19/06/2014 00:00 - Atualizado em 20/06/2014 21:06

Ouça a Voz do Pastor deste domingo - 22 de junho


Celebramos com alegria a festa de Corpus Christi, expressão latina que significa Corpo de Cristo, propondo para reflexão esta ordem do Senhor aos discípulos atentos à fome da multidão desejosa de ouvir a palavra de Deus: “Dai-lhes vós mesmos de comer!”.

Se a proposta do Senhor é estranha, as alternativas dos seus seguidores também são: ter cinco pães e dois peixes ou ir aos povoados comprar alimentos. Eis, porém, que Jesus descarta a segunda solução, que é sair para buscar algo fora, e fica com aquilo que pode ser extraído de dentro da própria comunidade ali reunida: propõe o uso dos cinco pães e dos dois peixes.

Acomodado o povo em grupos de 50, Ele toma os alimentos, eleva os olhos para os céus, abençoa a refeição, parte-a (reparte-a) e chama os discípulos para que façam a distribuição ao povo. Agora, como se vê, está mais fácil, pois há o que distribuir. Não é uma utopia como parecia no início da narrativa. Está ali grande quantidade de pães e de peixes de modo que todos se saciam e das sobras ainda se recolhem 12 cestos.

Estamos, sem sombra de dúvidas, como atesta toda a tradição da Igreja, diante de um grande sinal, rico em significados para nós, especialmente no que toca à Sagrada Eucaristia, cuja festa celebramos.

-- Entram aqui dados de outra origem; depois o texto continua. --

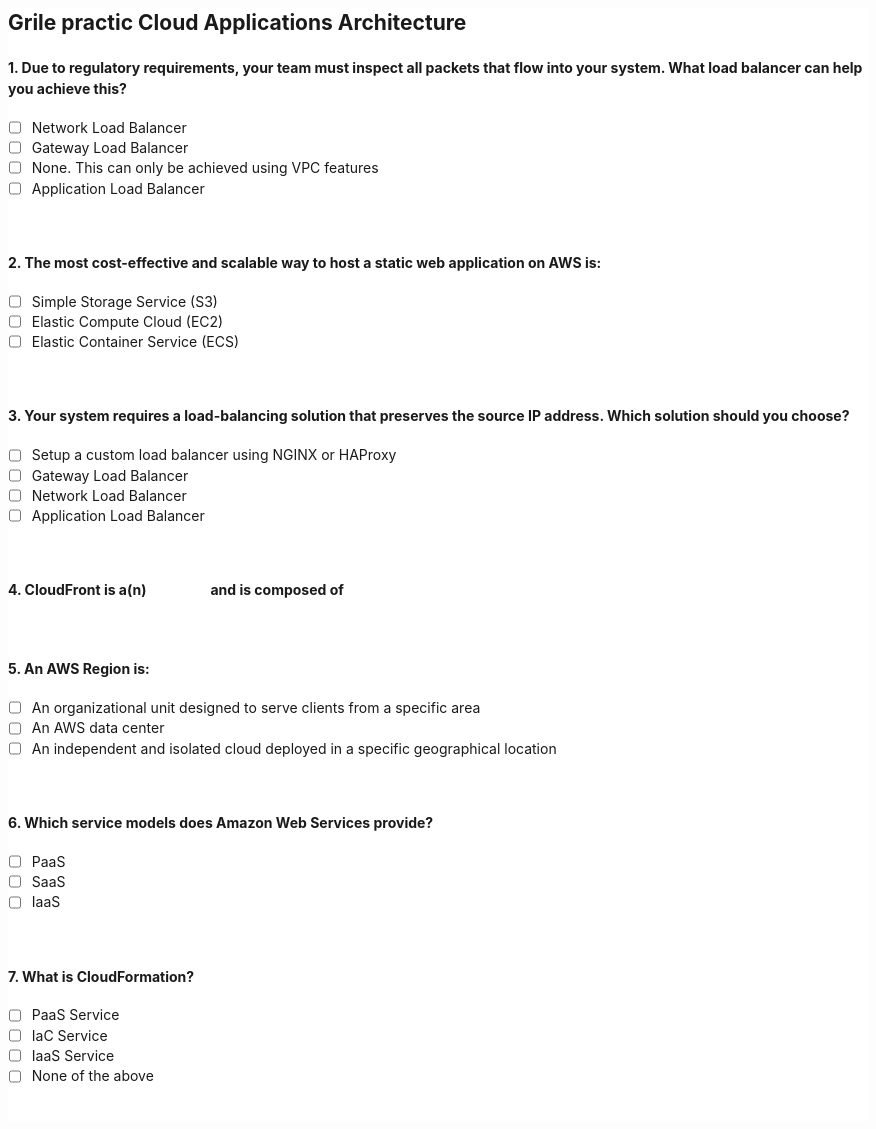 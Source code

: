 ## Grile practic Cloud Applications Architecture

#### 1. Due to regulatory requirements, your team must inspect all packets that flow into your system. What load balancer can help you achieve this?
- [ ] Network Load Balancer
- [ ] Gateway Load Balancer
- [ ] None. This can only be achieved using VPC features
- [ ] Application Load Balancer
<br>

#### 2. The most cost-effective and scalable way to host a static web application on AWS is:
- [ ] Simple Storage Service (S3)
- [ ] Elastic Compute Cloud (EC2)
- [ ] Elastic Container Service (ECS)
<br>

#### 3. Your system requires a load-balancing solution that preserves the source IP address. Which solution should you choose?
- [ ] Setup a custom load balancer using NGINX or HAProxy
- [ ] Gateway Load Balancer
- [ ] Network Load Balancer
- [ ] Application Load Balancer
<br>

#### 4. CloudFront is a(n) ```        ``` and is composed of ```        ```
<br>

#### 5. An AWS Region is:
- [ ] An organizational unit designed to serve clients from a specific area
- [ ] An AWS data center
- [ ] An independent and isolated cloud deployed in a specific geographical location
<br>

#### 6. Which service models does Amazon Web Services provide?
- [ ] PaaS
- [ ] SaaS
- [ ] IaaS
<br>

#### 7. What is CloudFormation?
- [ ] PaaS Service
- [ ] IaC Service
- [ ] IaaS Service
- [ ] None of the above
<br>
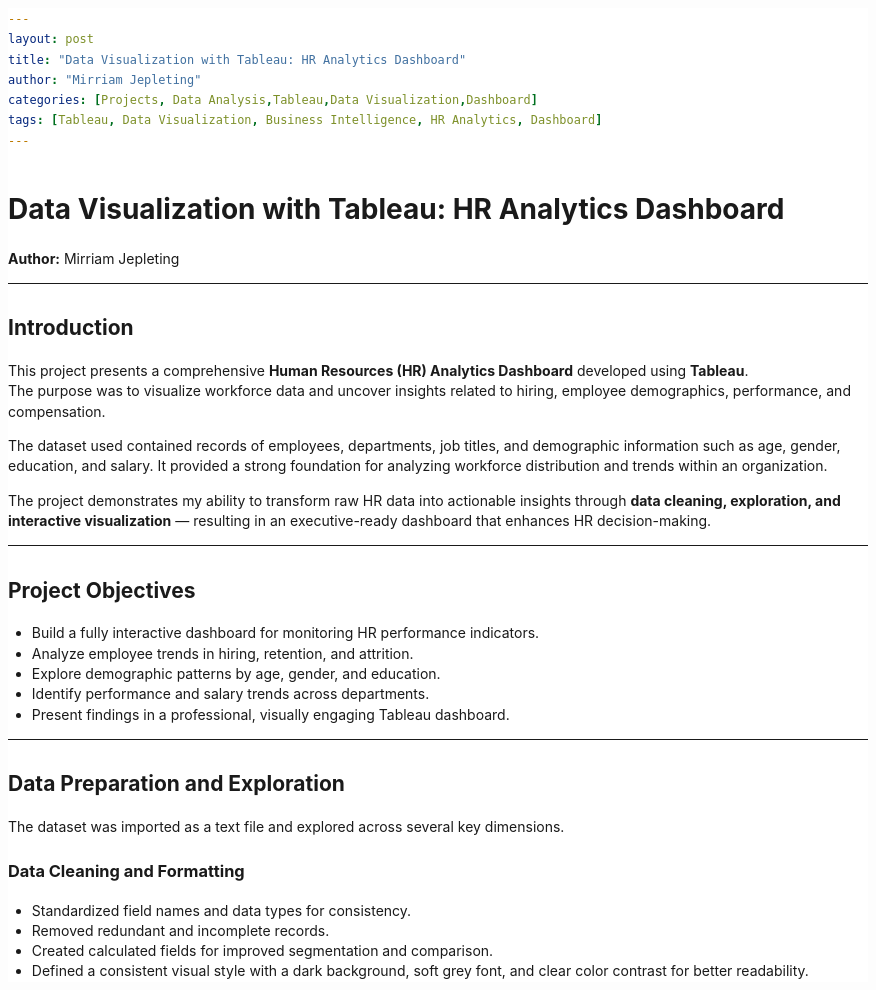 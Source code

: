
 ```yaml
---
layout: post
title: "Data Visualization with Tableau: HR Analytics Dashboard"
author: "Mirriam Jepleting"
categories: [Projects, Data Analysis,Tableau,Data Visualization,Dashboard]
tags: [Tableau, Data Visualization, Business Intelligence, HR Analytics, Dashboard]
---
```


# Data Visualization with Tableau: HR Analytics Dashboard  
**Author:** Mirriam Jepleting  

---

## Introduction  
This project presents a comprehensive **Human Resources (HR) Analytics Dashboard** developed using **Tableau**.  
The purpose was to visualize workforce data and uncover insights related to hiring, employee demographics, performance, and compensation.  

The dataset used contained records of employees, departments, job titles, and demographic information such as age, gender, education, and salary. It provided a strong foundation for analyzing workforce distribution and trends within an organization.  

The project demonstrates my ability to transform raw HR data into actionable insights through **data cleaning, exploration, and interactive visualization** — resulting in an executive-ready dashboard that enhances HR decision-making.

---

## Project Objectives  
- Build a fully interactive dashboard for monitoring HR performance indicators.  
- Analyze employee trends in hiring, retention, and attrition.  
- Explore demographic patterns by age, gender, and education.  
- Identify performance and salary trends across departments.  
- Present findings in a professional, visually engaging Tableau dashboard.

---

## Data Preparation and Exploration  
The dataset was imported as a text file and explored across several key dimensions.  

### Data Cleaning and Formatting  
- Standardized field names and data types for consistency.  
- Removed redundant and incomplete records.  
- Created calculated fields for improved segmentation and comparison.  
- Defined a consistent visual style with a dark background, soft grey font, and clear color contrast for better readability.  
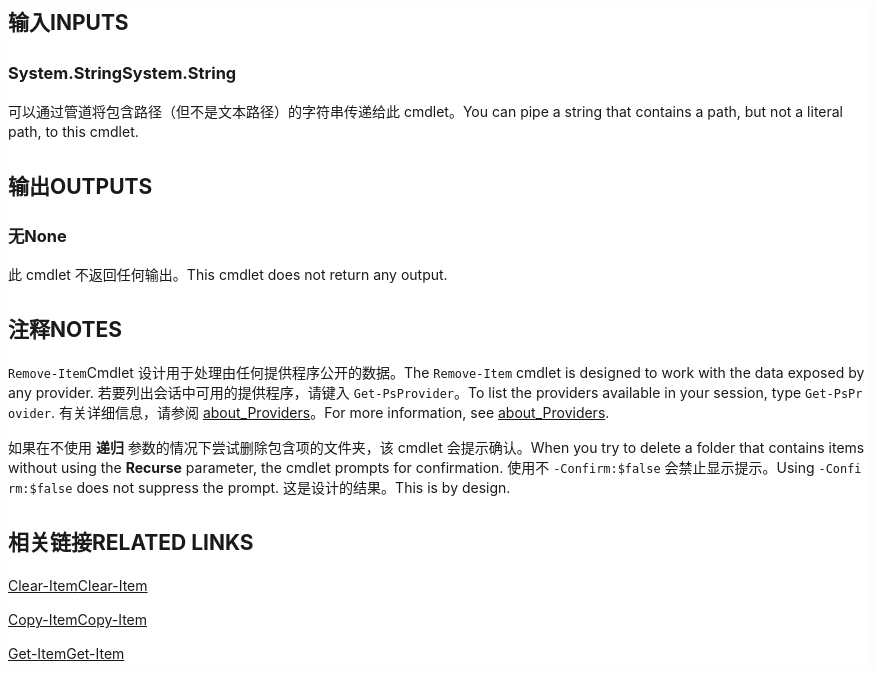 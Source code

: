 ## <span data-ttu-id="3cc02-209">输入</span><span class="sxs-lookup"><span data-stu-id="3cc02-209">INPUTS</span></span>

### <span data-ttu-id="3cc02-210">System.String</span><span class="sxs-lookup"><span data-stu-id="3cc02-210">System.String</span></span>

<span data-ttu-id="3cc02-211">可以通过管道将包含路径（但不是文本路径）的字符串传递给此 cmdlet。</span><span class="sxs-lookup"><span data-stu-id="3cc02-211">You can pipe a string that contains a path, but not a literal path, to this cmdlet.</span></span>

## <span data-ttu-id="3cc02-212">输出</span><span class="sxs-lookup"><span data-stu-id="3cc02-212">OUTPUTS</span></span>

### <span data-ttu-id="3cc02-213">无</span><span class="sxs-lookup"><span data-stu-id="3cc02-213">None</span></span>

<span data-ttu-id="3cc02-214">此 cmdlet 不返回任何输出。</span><span class="sxs-lookup"><span data-stu-id="3cc02-214">This cmdlet does not return any output.</span></span>

## <span data-ttu-id="3cc02-215">注释</span><span class="sxs-lookup"><span data-stu-id="3cc02-215">NOTES</span></span>

<span data-ttu-id="3cc02-216">`Remove-Item`Cmdlet 设计用于处理由任何提供程序公开的数据。</span><span class="sxs-lookup"><span data-stu-id="3cc02-216">The `Remove-Item` cmdlet is designed to work with the data exposed by any provider.</span></span> <span data-ttu-id="3cc02-217">若要列出会话中可用的提供程序，请键入 `Get-PsProvider`。</span><span class="sxs-lookup"><span data-stu-id="3cc02-217">To list the providers available in your session, type `Get-PsProvider`.</span></span> <span data-ttu-id="3cc02-218">有关详细信息，请参阅 [about_Providers](../Microsoft.PowerShell.Core/About/about_Providers.md)。</span><span class="sxs-lookup"><span data-stu-id="3cc02-218">For more information, see [about_Providers](../Microsoft.PowerShell.Core/About/about_Providers.md).</span></span>

<span data-ttu-id="3cc02-219">如果在不使用 **递归** 参数的情况下尝试删除包含项的文件夹，该 cmdlet 会提示确认。</span><span class="sxs-lookup"><span data-stu-id="3cc02-219">When you try to delete a folder that contains items without using the **Recurse** parameter, the cmdlet prompts for confirmation.</span></span> <span data-ttu-id="3cc02-220">使用不 `-Confirm:$false` 会禁止显示提示。</span><span class="sxs-lookup"><span data-stu-id="3cc02-220">Using `-Confirm:$false` does not suppress the prompt.</span></span> <span data-ttu-id="3cc02-221">这是设计的结果。</span><span class="sxs-lookup"><span data-stu-id="3cc02-221">This is by design.</span></span>

## <span data-ttu-id="3cc02-222">相关链接</span><span class="sxs-lookup"><span data-stu-id="3cc02-222">RELATED LINKS</span></span>

[<span data-ttu-id="3cc02-223">Clear-Item</span><span class="sxs-lookup"><span data-stu-id="3cc02-223">Clear-Item</span></span>](Clear-Item.md)

[<span data-ttu-id="3cc02-224">Copy-Item</span><span class="sxs-lookup"><span data-stu-id="3cc02-224">Copy-Item</span></span>](Copy-Item.md)

[<span data-ttu-id="3cc02-225">Get-Item</span><span class="sxs-lookup"><span data-stu-id="3cc02-225">Get-Item</span></span>](Get-Item.md)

Estamos em um contexto de missão. O senhor acabara de constituir os seus discípulos em missionários que deveriam sair pelo mundo de modo desprendido para pregar, curar, realizar prodígios em Seu nome. Eles executam a incumbência que o Senhor lhes confiou, obtêm sucesso e, por essa razão, retornam felizes para o Mestre. Saem para um retiro, mas nem mesmo lá têm o merecido descanso. São chamados pelo próprio Cristo a resolver o problema do povo faminto.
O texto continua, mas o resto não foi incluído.